# [ABOUT THIS TASK]
For each line of the data below that contains "integral", return that line.

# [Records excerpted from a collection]
--------------------------------------------------

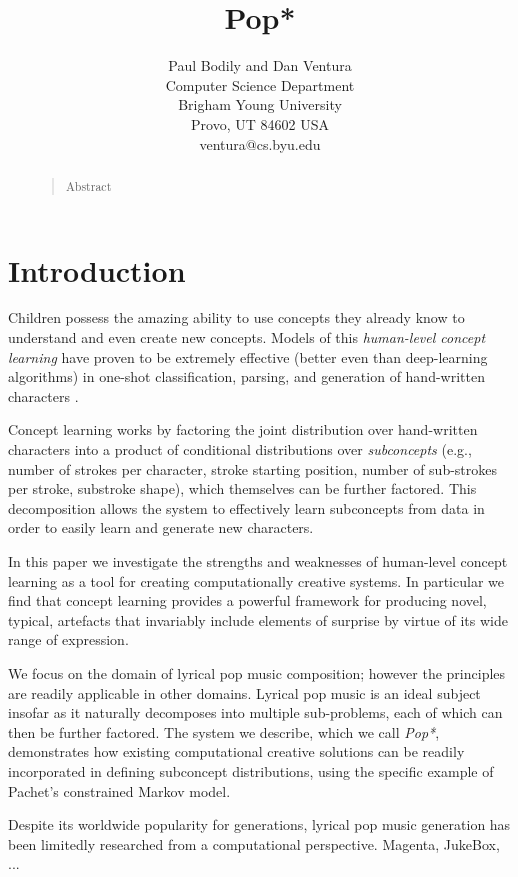 \documentclass[letterpaper]{article}
\title{Pop*}
\author{Paul Bodily and Dan Ventura\\
Computer Science Department\\
Brigham Young University\\
Provo, UT 84602  USA\\
ventura@cs.byu.edu\\
}
\begin{document}
 
\maketitle
\begin{abstract}
\begin{quote}
Abstract
\end{quote}
\end{abstract}

\section{Introduction}

Children possess the amazing ability to use concepts they already know to understand and even create new concepts. Models of this \textit{human-level concept learning} have proven to be extremely effective (better even than deep-learning algorithms) in one-shot classification, parsing, and generation of hand-written characters \cite{lake2015human}.

Concept learning works by factoring the joint distribution over hand-written characters into a product of conditional distributions over \textit{subconcepts} (e.g., number of strokes per character, stroke starting position, number of sub-strokes per stroke, substroke shape), which themselves can be further factored. This decomposition allows the system to effectively learn subconcepts from data in order to easily learn and generate new characters.

In this paper we investigate the strengths and weaknesses of human-level concept learning as a tool for creating computationally creative systems. In particular we find that concept learning provides a powerful framework for producing novel, typical, artefacts that invariably include elements of surprise by virtue of its wide range of expression.

We focus on the domain of lyrical pop music composition; however the principles are readily applicable in other domains. Lyrical pop music is an ideal subject insofar as it naturally decomposes into multiple sub-problems, each of which can then be further factored. The system we describe, which we call \textit{Pop*}, demonstrates how existing computational creative solutions can be readily incorporated in defining subconcept distributions, using the specific example of Pachet's constrained Markov model.

Despite its worldwide popularity for generations, lyrical pop music generation has been limitedly researched from a computational perspective. Magenta, JukeBox, ...
\end{document}
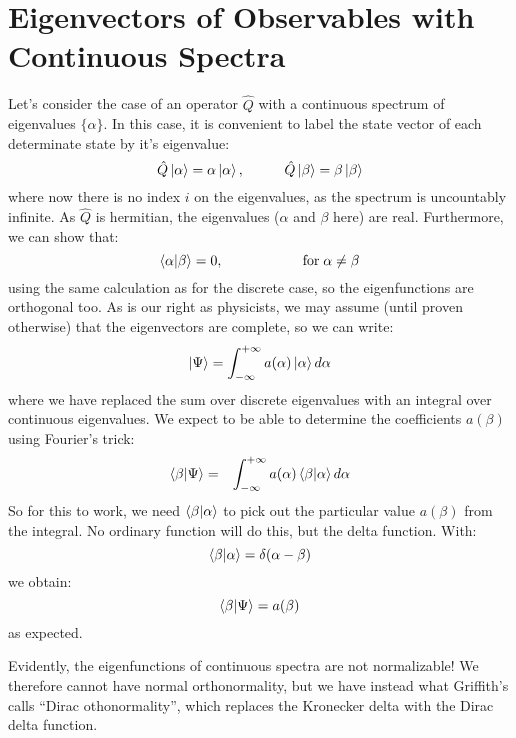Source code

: \documentclass[12pt]{book}
\begin{document}
\section{Eigenvectors of Observables with Continuous Spectra}

Let's consider the case of an operator $\hat{Q}$ with a continuous spectrum of eigenvalues $\{\alpha\}$.  In this case, it is convenient to label the state vector of each determinate state by it's eigenvalue:
$$\hat{Q}\ket{\alpha} = \alpha \ket{\alpha}, \hspace{1cm} \hat{Q}\ket{\beta} = \beta \ket{\beta}$$
where now there is no index $i$ on the eigenvalues, as the spectrum is uncountably infinite.  As $\hat{Q}$ is hermitian, the eigenvalues ($\alpha$ and $\beta$ here) are real.  Furthermore, we can show that:
$$\braket{\alpha|\beta} = 0, \hspace{2cm} {\rm for} \;\alpha \neq \beta$$ 
using the same calculation as for the discrete case, so the eigenfunctions are orthogonal too.  As is our right as physicists, we may assume (until proven otherwise) that the eigenvectors are complete, so we can write:
$$\ket{\Psi} = \int_{-\infty}^{+\infty} a(\alpha) \ket{\alpha}d\alpha$$
where we have replaced the sum over discrete eigenvalues with an integral over continuous eigenvalues.
We expect to be able to determine the coefficients $a(\beta)$ using Fourier's trick:
\begin{eqnarray*}
\braket{\beta|\Psi} &=& \int_{-\infty}^{+\infty} a(\alpha) \braket{\beta | \alpha} d\alpha \\
\end{eqnarray*}
So for this to work, we need $\braket{\beta | \alpha}$ to pick out the particular value $a(\beta)$ from the integral.  No ordinary function will do this, but the delta function.  With:
$$\braket{\beta|\alpha} = \delta(\alpha-\beta)$$
we obtain:
$$\braket{\beta|\Psi} = a(\beta)$$
as expected.

Evidently, the eigenfunctions of continuous spectra are not normalizable!  We therefore cannot have normal orthonormality, but we have instead what Griffith's calls ``Dirac othonormality'', which replaces the Kronecker delta with the Dirac delta function.\\ 
\end{document}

--------------------------------------------------

# [SOLUTION FOR THIS TASK]
where we have replaced the sum over discrete eigenvalues with an integral over continuous eigenvalues.
So for this to work, we need $\braket{\beta | \alpha}$ to pick out the particular value $a(\beta)$ from the integral.  No ordinary function will do this, but the delta function.  With:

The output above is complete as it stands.